Certes, certes, mais dans la galaxie Lucas, la soif de pouvoir n’est pas nuisible en soi. Elle n’existe même pas, car accède au pouvoir décisionnel qui y est prédestiné, et va donc l’exercer de manière forcément juste. L’ordre pyramidal est, quoi qu’il arrive, maintenu. Nous n’apercevons le peuple que comme une masse grouillante, en bas, façon Raffarin, qui ne songe nullement à se rebeller, convaincue qu’elle est de la légitimité de ses gouvernants. Il fallait une autre raison pour que le héros change de camp (principal ressort dramatique de l’ensemble), tout en restant, après sa dégoûtante transformation en monstre d’acier, un personnage auquel on peut s’attacher sans remords. Il fallait justifier sa cruauté par la souffrance, façon Hitler en artiste frustré. Quoi de plus pratique que d’en faire une victime de l’amour. Que dis je ? Une victime de la femme, tout simplement.
Voilà la leçon que le nabab Lucas nous assène : si « l’élu » n’avait pas succombé à l’attraction de la femme, il aurait sauvé la galaxie conformément à la prophétie. C’est elle, le grain de sable qui a enrayé la machine. Elle, à cause de qui la guerre a monté d’un cran dans la sauvagerie. Et elle ne l’a même pas fait exprès ! Une méchante femme, façon Cruella, c’eût été trop simpliste, en désaccord avec les prétentions philosophiques assénées à longueur de dialogues pompeux de la superproduction. C’eût été aussi s’exposer à des soupçons de machisme (si toutefois Lucas en a cure). Faire de la fauteuse de catastrophe une princesse aimante animée des meilleures intentions rend la leçon encore plus édifiante. C’est la femme en tant que telle [3] qui tire l’homme vers le bas. C’est le commerce entre les sexes qui provoque le chaos.
J’ingère, donc je ne pense pas
Et cette morale façon talibans passe comme une lettre à la poste [4]. De la saga, on ne soupèse que les prouesses techniques. Lucas allait-il réussir, avec cet épisode ultime, à en mettre plein la vue et plein les oreilles à hauteur des espérances de ses millions de fans en délire ? Allait-il faire retomber sur ses pieds son scénario pris à rebrousse-poils [5] ? Outre talentueux dans son domaine (il faut bien le reconnaître), maître Lucas est un génie de la promo. Un vrai magicien qui a transformé une usine à fric en « légende ». Et ses détracteurs en peine-à jouir.

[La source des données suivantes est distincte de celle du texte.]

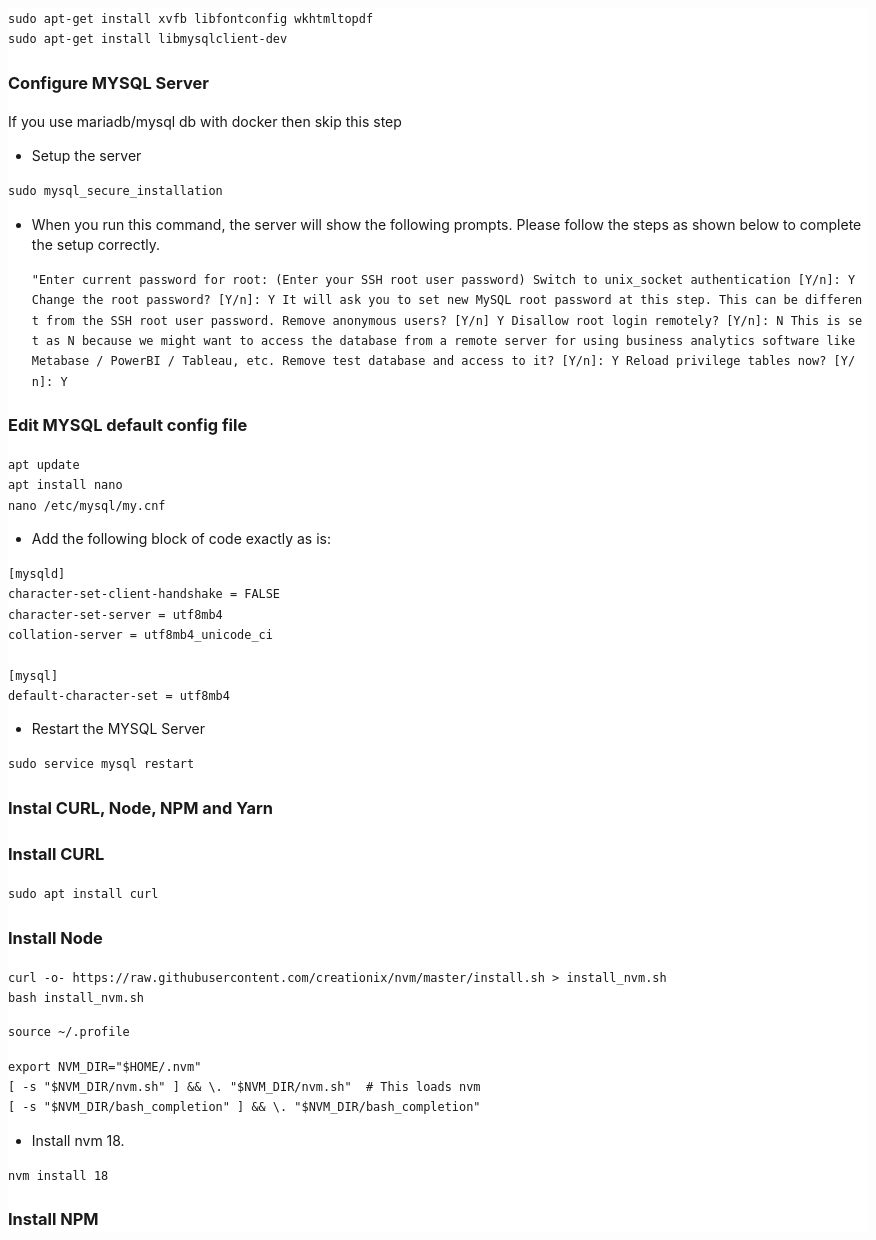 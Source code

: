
   ```
  sudo apt-get install xvfb libfontconfig wkhtmltopdf
  sudo apt-get install libmysqlclient-dev
  ```
### Configure MYSQL Server
If you use mariadb/mysql db with docker then skip this step
- Setup the server
```
sudo mysql_secure_installation
```
- When you run this command, the server will show the following prompts. Please follow the steps as shown below to complete the setup correctly.
  ```
  "Enter current password for root: (Enter your SSH root user password) Switch to unix_socket authentication [Y/n]: Y Change the root password? [Y/n]: Y It will ask you to set new MySQL root password at this step. This can be different from the SSH root user password. Remove anonymous users? [Y/n] Y Disallow root login remotely? [Y/n]: N This is set as N because we might want to access the database from a remote server for using business analytics software like Metabase / PowerBI / Tableau, etc. Remove test database and access to it? [Y/n]: Y Reload privilege tables now? [Y/n]: Y
  ```
### Edit MYSQL default config file
```
apt update
apt install nano
nano /etc/mysql/my.cnf
```
- Add the following block of code exactly as is:
```
[mysqld]
character-set-client-handshake = FALSE
character-set-server = utf8mb4
collation-server = utf8mb4_unicode_ci

[mysql]
default-character-set = utf8mb4
```
- Restart the MYSQL Server
```
sudo service mysql restart
```
### Instal CURL, Node, NPM and Yarn
### Install CURL
```
sudo apt install curl
```
### Install Node
```
curl -o- https://raw.githubusercontent.com/creationix/nvm/master/install.sh > install_nvm.sh
bash install_nvm.sh
```
```
source ~/.profile
```
```
export NVM_DIR="$HOME/.nvm"
[ -s "$NVM_DIR/nvm.sh" ] && \. "$NVM_DIR/nvm.sh"  # This loads nvm
[ -s "$NVM_DIR/bash_completion" ] && \. "$NVM_DIR/bash_completion"
```
- Install nvm 18.
```
nvm install 18
```
### Install NPM
```
```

Nous sommes dans le divertissement, n’est ce pas ? Quelques pitoyables incursions dans l’humour d’école primaire (concession à la plus jeune frange du public ?) veulent nous convaincre qu’on ne se prend pas au sérieux. Hélas ! si. Les 40/30 ans qui espèrent se redonner un coup de jeune en grossissant les queues nocturnes pour LA première séance, se rendent-ils compte de la dose d’idéologie qu’on leur injecte ? Pour eux (et quelques elles), il s’agit d’une piqûre de rappel. Pour les petits, qui ont pris le train en marche, d’un efficace vaccin contre l’exigence intellectuelle. A quoi bon retourner aux sources des cultures quand on vous en sert un succédané soluble dans la mémoire, une mixture pré-digérée de ce que la pensée humaine a produit de plus faible, de plus obscur, de plus démagogique, en un mot de plus spectaculaire [6] ?
A quoi bon réfléchir, en fait ? A quoi bon se demander pourquoi on trouve ceci « génial », et cela « nul » ? A quoi bon chercher le discours sous les effets spéciaux ? On n’est pas bien là où on est ? Dans ce monde que les rapports de pouvoir gouvernent, où chacun-e se livre à son « destin ». Ce monde sans femmes.